**PROBLEM:** Please write out, exactly as they appear, the line containing "#### 1. 野外利用的第一个 RTF 版本" and every line after it to the end of the records, and nothing more.

**SOURCE MATERIAL:**
##########
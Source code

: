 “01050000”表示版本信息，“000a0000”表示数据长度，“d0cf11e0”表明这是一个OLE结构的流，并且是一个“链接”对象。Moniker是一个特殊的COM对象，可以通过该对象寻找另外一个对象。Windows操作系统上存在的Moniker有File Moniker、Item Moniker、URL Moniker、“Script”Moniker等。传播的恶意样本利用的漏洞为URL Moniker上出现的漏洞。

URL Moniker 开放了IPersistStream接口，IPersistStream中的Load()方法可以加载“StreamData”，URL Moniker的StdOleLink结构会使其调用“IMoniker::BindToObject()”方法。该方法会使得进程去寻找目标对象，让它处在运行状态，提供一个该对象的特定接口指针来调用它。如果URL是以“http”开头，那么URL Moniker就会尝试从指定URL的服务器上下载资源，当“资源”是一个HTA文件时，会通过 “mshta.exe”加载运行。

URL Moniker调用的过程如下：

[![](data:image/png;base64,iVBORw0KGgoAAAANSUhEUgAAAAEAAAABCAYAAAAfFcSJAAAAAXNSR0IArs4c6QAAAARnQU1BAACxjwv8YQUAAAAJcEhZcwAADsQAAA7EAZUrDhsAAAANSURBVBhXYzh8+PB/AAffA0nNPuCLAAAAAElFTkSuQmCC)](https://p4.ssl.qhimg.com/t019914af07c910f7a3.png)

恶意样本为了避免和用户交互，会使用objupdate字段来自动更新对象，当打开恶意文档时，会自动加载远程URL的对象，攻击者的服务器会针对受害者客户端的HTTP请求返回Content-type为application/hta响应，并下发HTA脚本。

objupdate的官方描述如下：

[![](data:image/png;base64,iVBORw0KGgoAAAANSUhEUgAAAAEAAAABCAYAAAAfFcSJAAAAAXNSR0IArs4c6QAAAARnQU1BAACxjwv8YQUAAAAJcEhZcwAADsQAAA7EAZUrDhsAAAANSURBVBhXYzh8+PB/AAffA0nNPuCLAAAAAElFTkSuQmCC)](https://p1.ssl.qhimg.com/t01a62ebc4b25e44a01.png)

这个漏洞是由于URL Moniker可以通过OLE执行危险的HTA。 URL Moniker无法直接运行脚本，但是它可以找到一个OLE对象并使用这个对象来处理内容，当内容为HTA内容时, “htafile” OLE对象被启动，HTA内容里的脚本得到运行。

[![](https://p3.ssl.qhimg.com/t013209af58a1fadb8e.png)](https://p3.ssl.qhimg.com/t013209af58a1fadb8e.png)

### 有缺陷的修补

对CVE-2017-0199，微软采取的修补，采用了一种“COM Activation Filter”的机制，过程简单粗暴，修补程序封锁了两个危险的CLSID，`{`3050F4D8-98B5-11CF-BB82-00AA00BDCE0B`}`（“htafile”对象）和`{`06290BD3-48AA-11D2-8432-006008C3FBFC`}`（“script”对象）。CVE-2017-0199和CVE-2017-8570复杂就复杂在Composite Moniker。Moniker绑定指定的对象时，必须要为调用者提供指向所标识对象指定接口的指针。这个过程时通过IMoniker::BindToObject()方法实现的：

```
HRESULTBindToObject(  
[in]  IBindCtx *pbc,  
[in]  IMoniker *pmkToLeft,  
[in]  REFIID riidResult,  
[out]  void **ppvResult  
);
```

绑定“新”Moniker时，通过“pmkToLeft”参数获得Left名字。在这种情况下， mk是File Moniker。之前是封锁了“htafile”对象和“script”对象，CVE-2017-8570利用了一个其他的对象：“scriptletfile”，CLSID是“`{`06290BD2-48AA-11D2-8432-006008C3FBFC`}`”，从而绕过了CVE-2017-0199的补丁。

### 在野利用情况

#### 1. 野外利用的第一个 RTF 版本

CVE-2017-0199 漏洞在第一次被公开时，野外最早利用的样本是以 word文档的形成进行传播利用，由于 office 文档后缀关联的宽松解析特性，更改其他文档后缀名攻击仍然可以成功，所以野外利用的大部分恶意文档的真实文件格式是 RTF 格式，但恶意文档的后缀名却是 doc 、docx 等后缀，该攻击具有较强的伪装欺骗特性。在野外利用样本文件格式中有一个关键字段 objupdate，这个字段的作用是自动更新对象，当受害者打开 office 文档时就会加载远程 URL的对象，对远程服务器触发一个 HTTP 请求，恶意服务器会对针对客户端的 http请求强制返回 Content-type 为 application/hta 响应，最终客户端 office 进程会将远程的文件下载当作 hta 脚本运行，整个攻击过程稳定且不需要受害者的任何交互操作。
##########
**WORKED SOLUTION:**
#### 1. 野外利用的第一个 RTF 版本

CVE-2017-0199 漏洞在第一次被公开时，野外最早利用的样本是以 word文档的形成进行传播利用，由于 office 文档后缀关联的宽松解析特性，更改其他文档后缀名攻击仍然可以成功，所以野外利用的大部分恶意文档的真实文件格式是 RTF 格式，但恶意文档的后缀名却是 doc 、docx 等后缀，该攻击具有较强的伪装欺骗特性。在野外利用样本文件格式中有一个关键字段 objupdate，这个字段的作用是自动更新对象，当受害者打开 office 文档时就会加载远程 URL的对象，对远程服务器触发一个 HTTP 请求，恶意服务器会对针对客户端的 http请求强制返回 Content-type 为 application/hta 响应，最终客户端 office 进程会将远程的文件下载当作 hta 脚本运行，整个攻击过程稳定且不需要受害者的任何交互操作。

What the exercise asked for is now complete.